TASK OBJECTIVE
Transcribe the data below verbatim from the line with "Edenin Pozisyon Kodu" to the line with "Edenin Pozisyon Tanımı". Include both of those lines.

##### INPUT FOR THIS TASK

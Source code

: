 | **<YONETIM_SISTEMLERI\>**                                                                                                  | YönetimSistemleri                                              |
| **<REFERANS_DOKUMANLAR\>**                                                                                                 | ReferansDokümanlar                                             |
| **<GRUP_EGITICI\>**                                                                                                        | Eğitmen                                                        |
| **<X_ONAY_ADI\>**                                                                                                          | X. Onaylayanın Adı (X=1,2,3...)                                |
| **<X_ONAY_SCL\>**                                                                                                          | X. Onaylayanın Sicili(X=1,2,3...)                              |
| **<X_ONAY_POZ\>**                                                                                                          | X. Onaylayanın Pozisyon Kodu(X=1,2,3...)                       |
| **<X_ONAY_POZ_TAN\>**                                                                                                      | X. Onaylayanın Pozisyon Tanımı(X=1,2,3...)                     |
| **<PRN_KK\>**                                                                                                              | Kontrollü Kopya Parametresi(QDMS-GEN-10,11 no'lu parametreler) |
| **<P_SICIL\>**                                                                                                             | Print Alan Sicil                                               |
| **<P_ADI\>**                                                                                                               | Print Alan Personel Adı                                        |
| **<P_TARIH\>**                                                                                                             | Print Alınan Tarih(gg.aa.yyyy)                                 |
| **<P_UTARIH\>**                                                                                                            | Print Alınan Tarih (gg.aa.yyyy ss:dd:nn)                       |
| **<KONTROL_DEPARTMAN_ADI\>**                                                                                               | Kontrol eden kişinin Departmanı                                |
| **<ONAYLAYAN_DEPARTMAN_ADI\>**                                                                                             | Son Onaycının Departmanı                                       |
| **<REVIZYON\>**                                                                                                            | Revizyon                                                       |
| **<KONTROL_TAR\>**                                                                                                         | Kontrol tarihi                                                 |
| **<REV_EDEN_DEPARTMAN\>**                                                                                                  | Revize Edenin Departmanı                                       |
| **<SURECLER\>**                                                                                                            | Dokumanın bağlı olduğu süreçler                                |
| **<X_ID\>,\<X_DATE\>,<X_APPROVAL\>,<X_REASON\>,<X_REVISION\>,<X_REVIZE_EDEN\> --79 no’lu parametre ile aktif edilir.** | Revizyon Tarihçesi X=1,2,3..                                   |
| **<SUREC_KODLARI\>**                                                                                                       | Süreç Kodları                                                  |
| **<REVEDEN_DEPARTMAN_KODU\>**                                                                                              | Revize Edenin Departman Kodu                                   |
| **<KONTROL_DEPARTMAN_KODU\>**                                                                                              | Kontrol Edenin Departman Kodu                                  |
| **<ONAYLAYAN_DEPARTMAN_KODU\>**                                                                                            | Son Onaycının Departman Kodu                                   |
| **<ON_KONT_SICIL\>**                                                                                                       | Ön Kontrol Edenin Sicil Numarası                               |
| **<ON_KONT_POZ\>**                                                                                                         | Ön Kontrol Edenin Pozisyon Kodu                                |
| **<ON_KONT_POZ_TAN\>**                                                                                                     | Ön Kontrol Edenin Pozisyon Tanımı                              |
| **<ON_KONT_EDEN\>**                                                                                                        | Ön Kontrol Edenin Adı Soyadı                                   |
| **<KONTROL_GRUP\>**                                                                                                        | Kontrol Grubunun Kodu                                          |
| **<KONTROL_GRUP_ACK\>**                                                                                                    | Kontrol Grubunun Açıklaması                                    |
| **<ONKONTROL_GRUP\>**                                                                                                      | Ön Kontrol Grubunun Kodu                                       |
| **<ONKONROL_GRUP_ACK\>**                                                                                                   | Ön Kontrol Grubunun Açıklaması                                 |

##########

WRITTEN SOLUTION
| **<ON_KONT_POZ\>**                                                                                                         | Ön Kontrol Edenin Pozisyon Kodu                                |
| **<ON_KONT_POZ_TAN\>**                                                                                                     | Ön Kontrol Edenin Pozisyon Tanımı                              |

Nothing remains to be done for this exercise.